• [Exercise instructions]
Among the entries, which lines carry the string "wdiff"? Copy each of them.
**** Provided material
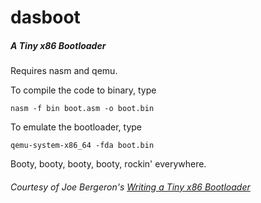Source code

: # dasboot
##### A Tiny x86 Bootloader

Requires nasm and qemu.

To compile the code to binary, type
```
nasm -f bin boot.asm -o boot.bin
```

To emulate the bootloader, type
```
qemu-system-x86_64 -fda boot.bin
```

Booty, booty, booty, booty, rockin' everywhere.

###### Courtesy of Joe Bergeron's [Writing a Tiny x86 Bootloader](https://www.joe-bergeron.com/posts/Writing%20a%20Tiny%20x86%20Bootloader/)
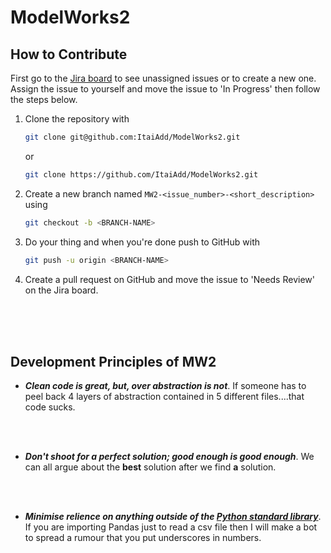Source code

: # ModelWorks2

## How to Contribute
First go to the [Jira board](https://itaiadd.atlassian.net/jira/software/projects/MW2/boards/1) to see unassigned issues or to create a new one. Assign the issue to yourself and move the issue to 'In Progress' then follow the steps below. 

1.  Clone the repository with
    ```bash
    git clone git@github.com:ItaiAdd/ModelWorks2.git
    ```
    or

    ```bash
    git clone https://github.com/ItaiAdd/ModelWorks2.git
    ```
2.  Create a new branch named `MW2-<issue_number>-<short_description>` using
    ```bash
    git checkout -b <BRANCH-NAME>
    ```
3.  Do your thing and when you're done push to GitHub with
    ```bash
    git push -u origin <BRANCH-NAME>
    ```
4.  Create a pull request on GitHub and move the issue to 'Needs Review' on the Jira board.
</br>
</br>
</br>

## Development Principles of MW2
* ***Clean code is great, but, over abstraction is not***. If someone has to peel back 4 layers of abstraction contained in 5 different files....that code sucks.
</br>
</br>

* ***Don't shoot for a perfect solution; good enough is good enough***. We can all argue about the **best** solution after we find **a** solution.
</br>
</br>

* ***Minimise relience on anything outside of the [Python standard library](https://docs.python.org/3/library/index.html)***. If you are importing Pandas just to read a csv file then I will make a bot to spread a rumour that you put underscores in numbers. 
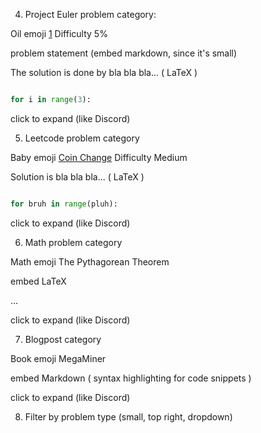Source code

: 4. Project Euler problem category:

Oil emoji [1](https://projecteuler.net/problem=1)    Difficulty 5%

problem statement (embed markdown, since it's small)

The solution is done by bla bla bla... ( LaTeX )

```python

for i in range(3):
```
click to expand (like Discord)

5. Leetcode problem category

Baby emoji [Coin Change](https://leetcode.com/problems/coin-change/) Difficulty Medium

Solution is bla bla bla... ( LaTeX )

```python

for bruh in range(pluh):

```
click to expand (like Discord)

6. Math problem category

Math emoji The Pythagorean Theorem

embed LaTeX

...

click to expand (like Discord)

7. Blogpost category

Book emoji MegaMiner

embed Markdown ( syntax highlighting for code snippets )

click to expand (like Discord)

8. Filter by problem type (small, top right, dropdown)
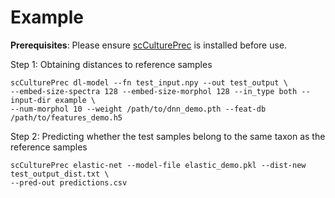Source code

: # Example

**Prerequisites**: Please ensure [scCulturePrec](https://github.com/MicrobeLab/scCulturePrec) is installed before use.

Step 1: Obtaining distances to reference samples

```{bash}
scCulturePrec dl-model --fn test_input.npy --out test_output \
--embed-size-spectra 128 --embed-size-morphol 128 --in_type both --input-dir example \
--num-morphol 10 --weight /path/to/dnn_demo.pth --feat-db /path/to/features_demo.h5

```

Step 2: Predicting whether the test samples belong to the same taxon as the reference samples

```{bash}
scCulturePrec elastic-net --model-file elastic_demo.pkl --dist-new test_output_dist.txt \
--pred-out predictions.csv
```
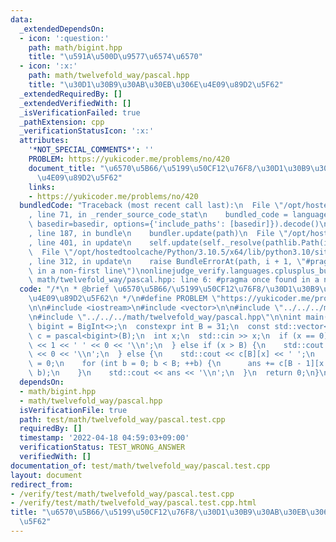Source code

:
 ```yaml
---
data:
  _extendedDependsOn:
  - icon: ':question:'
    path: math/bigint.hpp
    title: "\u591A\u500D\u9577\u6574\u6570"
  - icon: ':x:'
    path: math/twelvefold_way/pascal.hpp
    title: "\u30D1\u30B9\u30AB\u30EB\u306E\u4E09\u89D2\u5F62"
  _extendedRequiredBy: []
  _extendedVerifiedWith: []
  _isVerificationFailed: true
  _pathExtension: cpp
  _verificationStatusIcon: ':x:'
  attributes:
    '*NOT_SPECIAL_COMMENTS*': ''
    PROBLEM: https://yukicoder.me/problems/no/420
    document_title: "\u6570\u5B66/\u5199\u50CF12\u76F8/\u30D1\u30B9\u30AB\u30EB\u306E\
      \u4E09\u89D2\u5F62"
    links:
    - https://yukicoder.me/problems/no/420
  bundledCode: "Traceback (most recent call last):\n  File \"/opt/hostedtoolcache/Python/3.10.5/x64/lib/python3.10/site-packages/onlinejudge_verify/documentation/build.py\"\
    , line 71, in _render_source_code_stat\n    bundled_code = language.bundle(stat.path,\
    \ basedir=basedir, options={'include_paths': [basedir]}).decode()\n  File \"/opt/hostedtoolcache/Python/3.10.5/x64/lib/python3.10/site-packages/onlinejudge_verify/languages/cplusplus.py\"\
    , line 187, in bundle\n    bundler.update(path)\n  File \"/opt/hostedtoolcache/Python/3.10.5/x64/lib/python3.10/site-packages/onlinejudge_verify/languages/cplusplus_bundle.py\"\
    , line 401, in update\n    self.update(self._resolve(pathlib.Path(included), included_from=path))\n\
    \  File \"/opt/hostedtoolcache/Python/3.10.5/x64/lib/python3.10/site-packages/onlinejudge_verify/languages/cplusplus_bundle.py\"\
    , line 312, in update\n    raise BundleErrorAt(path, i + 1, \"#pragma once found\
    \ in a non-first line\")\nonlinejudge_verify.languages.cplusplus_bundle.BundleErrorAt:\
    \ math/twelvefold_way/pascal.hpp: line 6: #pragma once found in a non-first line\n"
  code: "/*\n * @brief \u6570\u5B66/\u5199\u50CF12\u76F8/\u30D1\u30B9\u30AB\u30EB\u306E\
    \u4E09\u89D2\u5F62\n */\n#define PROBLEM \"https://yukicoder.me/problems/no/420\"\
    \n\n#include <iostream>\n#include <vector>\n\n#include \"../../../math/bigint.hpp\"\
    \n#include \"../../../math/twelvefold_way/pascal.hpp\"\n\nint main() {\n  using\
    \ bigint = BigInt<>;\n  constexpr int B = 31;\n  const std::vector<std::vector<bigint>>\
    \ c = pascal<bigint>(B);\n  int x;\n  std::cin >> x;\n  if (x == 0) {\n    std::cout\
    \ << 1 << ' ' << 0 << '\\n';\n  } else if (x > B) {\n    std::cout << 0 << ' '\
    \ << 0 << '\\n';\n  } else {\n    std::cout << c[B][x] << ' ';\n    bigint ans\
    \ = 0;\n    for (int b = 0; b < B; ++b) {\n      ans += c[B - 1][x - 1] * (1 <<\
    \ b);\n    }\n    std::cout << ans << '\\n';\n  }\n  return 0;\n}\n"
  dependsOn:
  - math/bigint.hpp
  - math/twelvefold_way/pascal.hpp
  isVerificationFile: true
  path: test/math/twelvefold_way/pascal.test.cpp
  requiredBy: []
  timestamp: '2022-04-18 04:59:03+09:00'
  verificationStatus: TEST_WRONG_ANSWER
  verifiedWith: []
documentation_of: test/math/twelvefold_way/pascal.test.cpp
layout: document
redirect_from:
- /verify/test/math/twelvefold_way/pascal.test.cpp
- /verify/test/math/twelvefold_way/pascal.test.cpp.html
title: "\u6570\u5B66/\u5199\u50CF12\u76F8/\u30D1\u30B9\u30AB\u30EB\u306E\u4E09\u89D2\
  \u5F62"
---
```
********
**** Provided material
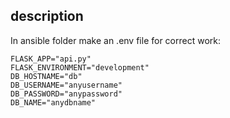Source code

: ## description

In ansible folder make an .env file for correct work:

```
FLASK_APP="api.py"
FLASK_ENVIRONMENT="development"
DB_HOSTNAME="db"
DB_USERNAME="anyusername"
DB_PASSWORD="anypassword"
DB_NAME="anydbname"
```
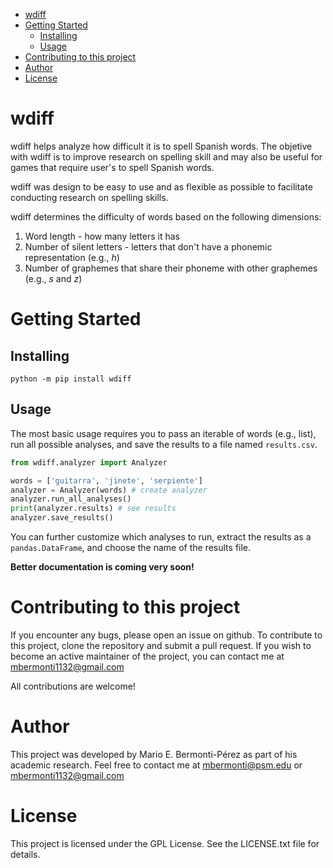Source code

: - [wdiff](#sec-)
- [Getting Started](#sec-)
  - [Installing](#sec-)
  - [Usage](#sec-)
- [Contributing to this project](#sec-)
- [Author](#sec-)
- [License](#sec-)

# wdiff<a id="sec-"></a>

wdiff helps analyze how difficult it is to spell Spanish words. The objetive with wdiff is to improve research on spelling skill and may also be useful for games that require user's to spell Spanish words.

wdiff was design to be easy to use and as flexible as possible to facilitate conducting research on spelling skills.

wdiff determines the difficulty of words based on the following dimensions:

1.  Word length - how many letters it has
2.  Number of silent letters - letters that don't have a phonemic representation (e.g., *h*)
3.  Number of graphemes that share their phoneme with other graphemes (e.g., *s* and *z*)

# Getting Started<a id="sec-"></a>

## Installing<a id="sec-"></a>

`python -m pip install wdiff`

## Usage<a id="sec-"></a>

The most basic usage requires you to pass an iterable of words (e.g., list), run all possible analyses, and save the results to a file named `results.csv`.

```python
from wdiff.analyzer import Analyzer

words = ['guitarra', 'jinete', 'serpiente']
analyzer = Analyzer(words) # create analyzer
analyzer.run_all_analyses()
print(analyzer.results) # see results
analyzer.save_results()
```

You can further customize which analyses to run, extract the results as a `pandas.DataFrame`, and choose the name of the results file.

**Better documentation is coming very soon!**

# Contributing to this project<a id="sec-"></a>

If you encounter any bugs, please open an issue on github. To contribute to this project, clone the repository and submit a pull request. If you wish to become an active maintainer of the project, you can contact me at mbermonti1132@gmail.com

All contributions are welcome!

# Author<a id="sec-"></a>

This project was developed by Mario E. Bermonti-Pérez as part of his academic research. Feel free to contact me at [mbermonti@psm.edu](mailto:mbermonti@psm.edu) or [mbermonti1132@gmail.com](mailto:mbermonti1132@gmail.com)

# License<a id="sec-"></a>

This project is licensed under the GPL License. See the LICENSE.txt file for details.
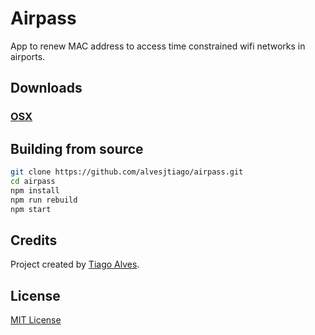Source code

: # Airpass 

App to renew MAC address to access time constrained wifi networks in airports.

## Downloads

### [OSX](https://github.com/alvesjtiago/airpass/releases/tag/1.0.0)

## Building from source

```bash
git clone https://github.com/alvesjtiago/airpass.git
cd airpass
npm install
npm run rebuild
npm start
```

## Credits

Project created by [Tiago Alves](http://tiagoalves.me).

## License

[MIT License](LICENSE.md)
********
• [Solution below]
: - [wdiff](#sec-)
# wdiff<a id="sec-"></a>
wdiff helps analyze how difficult it is to spell Spanish words. The objetive with wdiff is to improve research on spelling skill and may also be useful for games that require user's to spell Spanish words.
wdiff was design to be easy to use and as flexible as possible to facilitate conducting research on spelling skills.
wdiff determines the difficulty of words based on the following dimensions:
`python -m pip install wdiff`
from wdiff.analyzer import Analyzer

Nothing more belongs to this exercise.